# Can changes in the value of money be measured via interest rates and future contracts?

For most goods, we can compare the value of them by how people trade them. If in a free market, 10 apples can be traded for 20 oranges, then apples are twice as valuable as oranges. Likewise, if 10 apples can be traded for \$1, and 20 oranges can be traded for \$1, the same thing holds.

When I lend or borrow money, I am essentially buying or selling future money. If Alice lends Bob \$10 for 10 years with \$1 interest, then Bob is essentially selling Alice \$11 future dollars for a price of \$10 today. Additionally, if Bob buys \$10 of future corn today, and then corn is \$11 in the future, that means \$10 of todays money is worth \$10 of future money (on average since future corn today may be evaluated differently then future corn in the future, just due to unknown information. The free market is pretty smart in the long run though.)

Can this be used to track the changing value of money then, such as inflation and deflation?

(I guess its hard to use this, since both interest rates and the money supply are simultaneously manipulated by government backed institutions.)

Yes, but...

In theory what you suggest is pretty standard text book, and in fact Keynes makes exactly this point in his book The General Theory of Employment, Interest and Money as a way of getting a grip on the idea of interest and "Time-Value of Money" (don't have copy to hand, will update reference when I get a moment).

The problems come, as always, in the details - in fact in details that you have glossed over in your original set up.

If these 10 apples can be traded for those 20 oranges, then how can you be sure that another 10 apples can also be traded for a different 20 oranges. Or even, are we sure 100 apples can be traded for 200 oranges?

Adding the dimension of time to this, creates even more problems, but putting those aside the relationship you are looking for is

$$F=S_0e^{rT}$$

That is the future price ($F$) is equal to the price now ($S_0$), inflated by the time value of money.

Now back to apples and oranges. Are we certain that 10 apples now is the same as 10 apples in the future? Or more pertinently does the 10:20 apple:orange exchange rate persist into the future? Probably not.

Apples and oranges are both seasonal, and also suffer seasonal demand. We could image that apples are easy to come by now, but hard to get in 6 months time, vs oranges. Since you can't store them, this has to be reflected in the futures price.

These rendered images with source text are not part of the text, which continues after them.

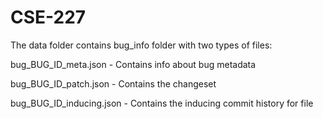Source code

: # CSE-227

The data folder contains bug_info folder with two types of files:

bug_BUG_ID_meta.json - Contains info about bug metadata


bug_BUG_ID_patch.json - Contains the changeset

bug_BUG_ID_inducing.json - Contains the inducing commit history for file
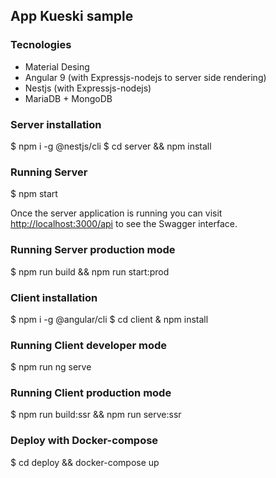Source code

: ## App Kueski sample

### Tecnologies

* Material Desing
* Angular 9 (with Expressjs-nodejs to server side rendering)
* Nestjs (with Expressjs-nodejs)
* MariaDB + MongoDB

### Server installation

$ npm i -g @nestjs/cli
$ cd server && npm install

### Running Server

$ npm start

Once the server application is running you can visit [http://localhost:3000/api](http://localhost:3000/api) to see the Swagger interface.

### Running Server production mode

$ npm run build && npm run start:prod


### Client installation

$ npm i -g @angular/cli
$ cd client & npm install

### Running Client developer mode

$ npm run ng serve

### Running Client production mode

$ npm run build:ssr && npm run serve:ssr

### Deploy with Docker-compose

$ cd deploy && docker-compose up
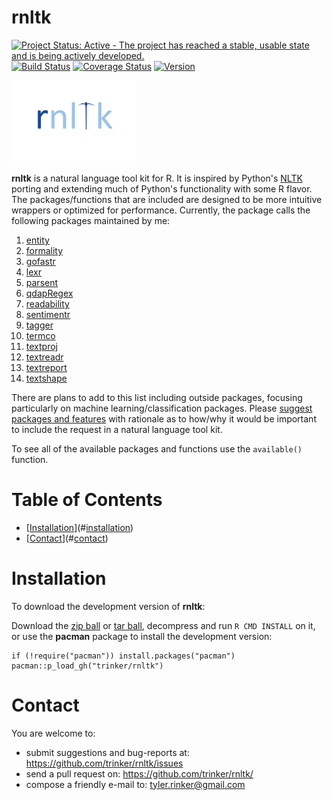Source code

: rnltk
============


[![Project Status: Active - The project has reached a stable, usable
state and is being actively
developed.](http://www.repostatus.org/badges/0.1.0/active.svg)](http://www.repostatus.org/#active)
[![Build
Status](https://travis-ci.org/trinker/rnltk.svg?branch=master)](https://travis-ci.org/trinker/rnltk)
[![Coverage
Status](https://coveralls.io/repos/trinker/rnltk/badge.svg?branch=master)](https://coveralls.io/r/trinker/rnltk?branch=master)
<a href="https://img.shields.io/badge/Version-0.0.1-orange.svg"><img src="https://img.shields.io/badge/Version-0.0.1-orange.svg" alt="Version"/></a>
</p>
<img src="inst/rnltk_logo/r_rnltk_logo.png" width="200" alt="rnltk Logo">

**rnltk** is a natural language tool kit for R. It is inspired by
Python's [NLTK](http://www.nltk.org/) porting and extending much of
Python's functionality with some R flavor. The packages/functions that
are included are designed to be more intuitive wrappers or optimized for
performance. Currently, the package calls the following packages
maintained by me:

1.  [entity](https://github.com/trinker/entity)
2.  [formality](https://github.com/trinker/formality)
3.  [gofastr](https://github.com/trinker/gofastr)
4.  [lexr](https://github.com/trinker/lexr)
5.  [parsent](https://github.com/trinker/parsent)
6.  [qdapRegex](https://github.com/trinker/qdapRegex)
7.  [readability](https://github.com/trinker/readability)
8.  [sentimentr](https://github.com/trinker/sentimentr)
9.  [tagger](https://github.com/trinker/tagger)
10. [termco](https://github.com/trinker/termco)
11. [textproj](https://github.com/trinker/textproj)
12. [textreadr](https://github.com/trinker/textreadr)
13. [textreport](https://github.com/trinker/textreport)
14. [textshape](https://github.com/trinker/textshape)

There are plans to add to this list including outside packages, focusing
particularly on machine learning/classification packages. Please
[suggest packages and features](https://github.com/trinker/rnltk/issues)
with rationale as to how/why it would be important to include the
request in a natural language tool kit.

To see all of the available packages and functions use the `available()`
function.


Table of Contents
============

-   [[Installation](#installation)](#[installation](#installation))
-   [[Contact](#contact)](#[contact](#contact))

Installation
============


To download the development version of **rnltk**:

Download the [zip ball](https://github.com/trinker/rnltk/zipball/master)
or [tar ball](https://github.com/trinker/rnltk/tarball/master),
decompress and run `R CMD INSTALL` on it, or use the **pacman** package
to install the development version:

    if (!require("pacman")) install.packages("pacman")
    pacman::p_load_gh("trinker/rnltk")

Contact
=======

You are welcome to:   

- submit suggestions and bug-reports at: <https://github.com/trinker/rnltk/issues>   
- send a pull request on: <https://github.com/trinker/rnltk/>  
- compose a friendly e-mail to: <tyler.rinker@gmail.com>
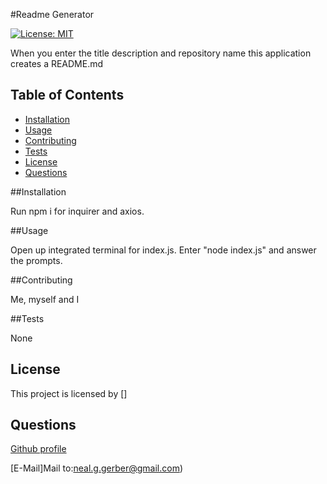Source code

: 

#Readme Generator

[![License: MIT](https://img.shields.io/badge/License-MIT-yellow.svg)](https://opensource.org/licenses/MIT)

When you enter the title description and repository name this application creates a README.md



## Table of Contents 

  - [Installation](#Installation)
  - [Usage](#Usage)
  - [Contributing](#Contributing)
  - [Tests](#Tests)
  - [License](#License)
  - [Questions](#Questions)

##Installation

 Run npm i for inquirer and axios.

##Usage

Open up integrated terminal for index.js. Enter "node index.js" and answer the prompts.

##Contributing

Me, myself and I

##Tests

None

## License

This project is licensed by []

## Questions

[Github profile](https://github.com/Nggerber)

[E-Mail]Mail to:neal.g.gerber@gmail.com)
  
  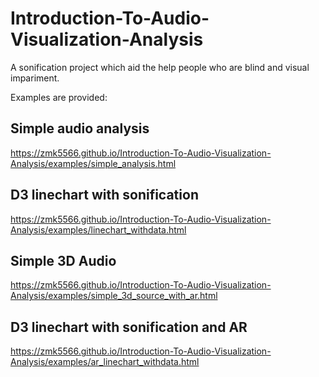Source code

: # Introduction-To-Audio-Visualization-Analysis

A sonification project which aid the help people who are blind and visual impariment.

Examples are provided:

## Simple audio analysis

https://zmk5566.github.io/Introduction-To-Audio-Visualization-Analysis/examples/simple_analysis.html

## D3 linechart with sonification 

https://zmk5566.github.io/Introduction-To-Audio-Visualization-Analysis/examples/linechart_withdata.html

## Simple 3D Audio 

https://zmk5566.github.io/Introduction-To-Audio-Visualization-Analysis/examples/simple_3d_source_with_ar.html 


## D3 linechart with sonification and AR

https://zmk5566.github.io/Introduction-To-Audio-Visualization-Analysis/examples/ar_linechart_withdata.html
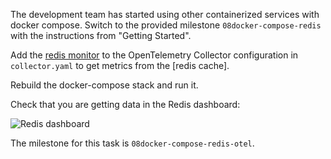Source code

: The development team has started using other containerized services with docker compose. Switch to the provided milestone `08docker-compose-redis` with the instructions from "Getting Started".

Add the [redis monitor][redis-mon] to the OpenTelemetry Collector configuration in `collector.yaml` to get metrics from the [redis cache].

Rebuild the docker-compose stack and run it.

Check that you are getting data in the Redis dashboard:

![Redis dashboard](../../images/bootcamp/redis-dashboard.png)

The milestone for this task is `08docker-compose-redis-otel`.

[redis]: https://redis.io/
[redis-mon]: https://docs.splunk.com/Observability/gdi/redis/redis.html

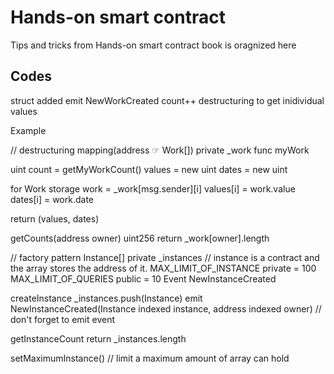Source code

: # Hands-on smart contract

Tips and tricks from Hands-on smart contract book is oragnized here

## Codes

struct added
emit NewWorkCreated
count++
destructuring to get inidividual values

Example

// destructuring
mapping(address ☞ Work[]) private \_work
func myWork

uint count = getMyWorkCount()
values = new uint[](count)
dates = new uint[](count)

for
Work storage work = \_work[msg.sender][i]
values[i] = work.value
dates[i] = work.date

return (values, dates)

getCounts(address owner) uint256
return \_work[owner].length

// factory pattern
Instance[] private \_instances // instance is a contract and the array stores the address of it.
MAX_LIMIT_OF_INSTANCE private = 100
MAX_LIMIT_OF_QUERIES public = 10
Event NewInstanceCreated

createInstance
\_instances.push(Instance)
emit NewInstanceCreated(Instance indexed instance, address indexed owner) // don't forget to emit event

getInstanceCount
return \_instances.length

setMaximumInstance() // limit a maximum amount of array can hold
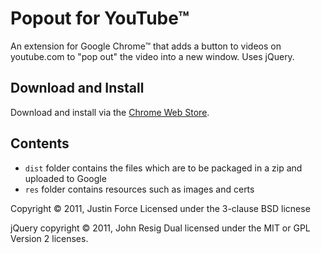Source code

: Popout for YouTube™
===================

An extension for Google Chrome™ that adds a button to videos on youtube.com to
"pop out" the video into a new window. Uses jQuery.

Download and Install
--------

Download and install via the [Chrome Web Store](https://chrome.google.com/webstore/detail/pofekaindcmmojfnfgbpklepkjfilcep).

Contents
--------

* `dist` folder contains the files which are to be packaged in a zip and
  uploaded to Google
* `res` folder contains resources such as images and certs

Copyright © 2011, Justin Force
Licensed under the 3-clause BSD licnese

jQuery copyright © 2011, John Resig
Dual licensed under the MIT or GPL Version 2 licenses.

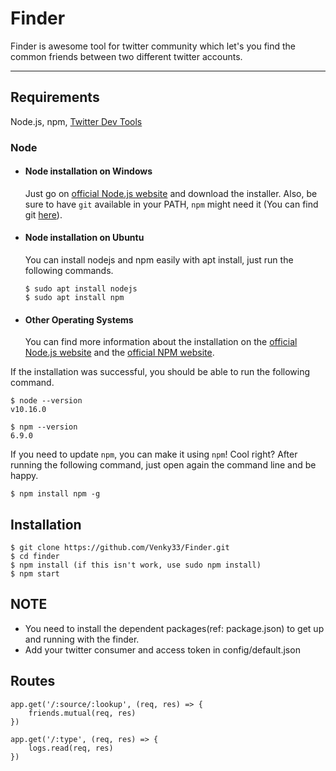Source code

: # Finder

Finder is awesome tool for twitter community which let's you find the common friends between two different twitter accounts. 

---
## Requirements

Node.js, npm, [Twitter Dev Tools](https://developer.twitter.com/)

### Node
- #### Node installation on Windows

  Just go on [official Node.js website](https://nodejs.org/) and download the installer.
Also, be sure to have `git` available in your PATH, `npm` might need it (You can find git [here](https://git-scm.com/)).

- #### Node installation on Ubuntu

  You can install nodejs and npm easily with apt install, just run the following commands.

      $ sudo apt install nodejs
      $ sudo apt install npm

- #### Other Operating Systems
  You can find more information about the installation on the [official Node.js website](https://nodejs.org/) and the [official NPM website](https://npmjs.org/).

If the installation was successful, you should be able to run the following command.

    $ node --version
    v10.16.0

    $ npm --version
    6.9.0

If you need to update `npm`, you can make it using `npm`! Cool right? After running the following command, just open again the command line and be happy.

    $ npm install npm -g

## Installation

    $ git clone https://github.com/Venky33/Finder.git
    $ cd finder
    $ npm install (if this isn't work, use sudo npm install)
    $ npm start
   
## NOTE

 - You need to install the dependent packages(ref: package.json) to get up and running with the finder.
 - Add your twitter consumer and access token in config/default.json

## Routes

    app.get('/:source/:lookup', (req, res) => {
        friends.mutual(req, res)
    })

    app.get('/:type', (req, res) => {
        logs.read(req, res)
    })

This means you will get a different $e^{rT}$ value for apples and oranges

These main causes of these difference are usually broken down thus

• Storage costs: can the thing be stored and delivered at the future date? If so how much does it cost to store?
• Carry: How much do you earn holding the thing for longer
• Convenience yield: How much premium are you willing to pay for the convenience of having it to hand?
• Credit risk: How much do you trust that the person will deliver (to the best of my knowledge there are no apple or orange futures, so we would be talking about a forward contract)

Take all these into account, and you have a commodity implied measure of future inflation. Of course, inflation as usually considered also includes services and retail products, on which there are very few (no?) futures/forwards. If you could find iPad futures and child care futures, then you would in theory be there.

For interest rates, the theory(spelled out as the Fisher equation) is that there are two components to the nominal interest rate. These are the real interest rate and the expected inflation. The real interest rate codifies the economy's 'urgency' or time preference: the idea that you prefer consuming now than tomorrow and so you need to be compensated for postponing your consumption. The expected inflation part is the one that compensates you for the change in prices between now and the future. In the data, these can be calculated from the differences in the yields of inflation-adjusted government bonds (TIPS) and traditional government bonds (Treasuries).

For futures, the basic idea is that the price (F) in a commodity future contract is indeed sort of the market's guess of the price of the commodity in the future. It would seem like the current spot price (S) is lower (higher) than F, then markets expect an increase (decrease) in the price of that commodity.

But this is not the only thing going on. For example, in times when producers would like to insure against changes in the price of their output, they will be willing to contract at a lower price than what they expect in the future. Similarly, when consumers would like to insure against changes in the price of their inputs, they will be willing to contract at a higher price than the one they expect in the future.

Typically you'd expect speculators that see a futures price that looks like it's below the expected spot price to enter into the futures contracts, hold on to them and then deliver the commodity to the spot market when the contract expires.

The difference between the current spot price and the futures price then is limited by the ability of producers to store their product, the ability of speculators, consumers and producers to absorb the risks, and so on. (The factors mentioned by @Corone)